-------- MATERIAL TO PROCESS

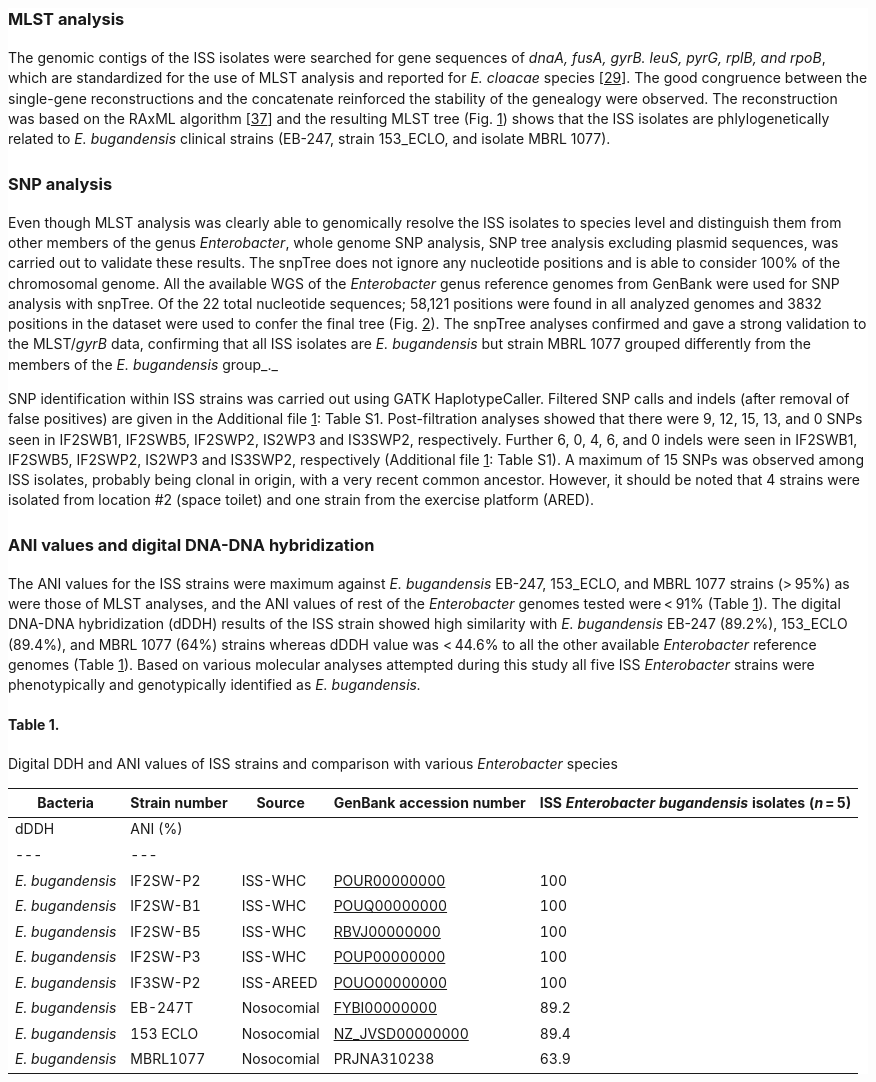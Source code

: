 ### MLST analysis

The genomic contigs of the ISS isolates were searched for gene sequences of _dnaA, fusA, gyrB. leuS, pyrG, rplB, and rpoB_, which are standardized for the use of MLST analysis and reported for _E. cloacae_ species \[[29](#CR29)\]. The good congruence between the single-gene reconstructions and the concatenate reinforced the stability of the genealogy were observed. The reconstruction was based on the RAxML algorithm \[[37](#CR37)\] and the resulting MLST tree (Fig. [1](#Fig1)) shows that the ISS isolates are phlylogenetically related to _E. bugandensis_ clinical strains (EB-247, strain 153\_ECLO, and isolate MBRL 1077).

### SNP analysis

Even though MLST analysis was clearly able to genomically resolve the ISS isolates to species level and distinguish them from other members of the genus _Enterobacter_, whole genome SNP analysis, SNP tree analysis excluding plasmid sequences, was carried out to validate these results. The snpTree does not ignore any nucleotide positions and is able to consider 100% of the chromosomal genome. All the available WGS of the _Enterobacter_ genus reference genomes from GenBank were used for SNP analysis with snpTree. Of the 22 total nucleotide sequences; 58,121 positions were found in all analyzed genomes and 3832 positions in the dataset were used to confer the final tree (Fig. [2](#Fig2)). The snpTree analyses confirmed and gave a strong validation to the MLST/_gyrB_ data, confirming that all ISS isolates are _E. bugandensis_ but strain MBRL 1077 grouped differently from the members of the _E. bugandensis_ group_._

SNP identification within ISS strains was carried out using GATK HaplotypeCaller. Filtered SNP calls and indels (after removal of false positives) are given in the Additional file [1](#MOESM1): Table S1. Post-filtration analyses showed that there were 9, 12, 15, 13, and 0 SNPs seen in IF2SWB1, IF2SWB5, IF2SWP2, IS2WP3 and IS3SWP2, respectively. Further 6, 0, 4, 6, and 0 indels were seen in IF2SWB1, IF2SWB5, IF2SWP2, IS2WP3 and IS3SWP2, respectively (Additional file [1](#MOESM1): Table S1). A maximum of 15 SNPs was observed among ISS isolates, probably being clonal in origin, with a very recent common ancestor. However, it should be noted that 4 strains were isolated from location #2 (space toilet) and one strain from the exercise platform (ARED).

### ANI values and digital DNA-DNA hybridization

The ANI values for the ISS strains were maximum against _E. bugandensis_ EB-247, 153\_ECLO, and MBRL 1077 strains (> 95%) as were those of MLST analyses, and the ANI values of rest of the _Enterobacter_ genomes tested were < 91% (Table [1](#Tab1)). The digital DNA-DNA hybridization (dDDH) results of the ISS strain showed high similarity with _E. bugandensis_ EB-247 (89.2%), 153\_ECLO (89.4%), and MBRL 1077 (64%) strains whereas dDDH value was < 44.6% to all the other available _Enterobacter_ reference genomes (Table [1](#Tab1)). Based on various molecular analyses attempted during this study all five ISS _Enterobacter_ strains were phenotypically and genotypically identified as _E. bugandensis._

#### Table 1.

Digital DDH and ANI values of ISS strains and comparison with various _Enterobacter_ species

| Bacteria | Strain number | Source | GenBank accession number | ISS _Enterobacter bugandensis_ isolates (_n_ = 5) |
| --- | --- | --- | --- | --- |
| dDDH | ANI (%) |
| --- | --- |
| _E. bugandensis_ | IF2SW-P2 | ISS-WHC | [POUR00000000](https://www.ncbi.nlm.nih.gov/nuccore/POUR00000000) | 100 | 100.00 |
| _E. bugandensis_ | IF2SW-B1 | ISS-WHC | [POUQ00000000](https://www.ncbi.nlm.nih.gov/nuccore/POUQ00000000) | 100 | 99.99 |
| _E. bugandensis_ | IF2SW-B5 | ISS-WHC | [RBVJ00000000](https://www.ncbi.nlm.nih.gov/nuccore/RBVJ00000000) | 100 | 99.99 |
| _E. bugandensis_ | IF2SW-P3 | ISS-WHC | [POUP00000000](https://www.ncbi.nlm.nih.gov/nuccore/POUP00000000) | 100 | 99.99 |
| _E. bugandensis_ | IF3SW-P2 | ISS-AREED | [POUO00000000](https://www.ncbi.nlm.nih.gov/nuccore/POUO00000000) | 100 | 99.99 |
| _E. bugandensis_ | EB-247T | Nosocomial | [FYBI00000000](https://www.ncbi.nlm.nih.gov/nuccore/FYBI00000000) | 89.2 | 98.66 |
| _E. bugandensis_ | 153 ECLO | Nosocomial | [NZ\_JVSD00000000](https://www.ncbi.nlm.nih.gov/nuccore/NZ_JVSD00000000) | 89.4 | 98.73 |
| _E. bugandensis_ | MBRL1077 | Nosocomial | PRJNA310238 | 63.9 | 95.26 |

----------------

WHAT YOU SHOULD DO: Beginning at the first line of the listing, print each line exactly until and including the one that has "### SNP analysis"; skip pictures.

RESULT FOR THIS TASK:
Source code

: ### MLST analysis

The genomic contigs of the ISS isolates were searched for gene sequences of _dnaA, fusA, gyrB. leuS, pyrG, rplB, and rpoB_, which are standardized for the use of MLST analysis and reported for _E. cloacae_ species \[[29](#CR29)\]. The good congruence between the single-gene reconstructions and the concatenate reinforced the stability of the genealogy were observed. The reconstruction was based on the RAxML algorithm \[[37](#CR37)\] and the resulting MLST tree (Fig. [1](#Fig1)) shows that the ISS isolates are phlylogenetically related to _E. bugandensis_ clinical strains (EB-247, strain 153\_ECLO, and isolate MBRL 1077).

### SNP analysis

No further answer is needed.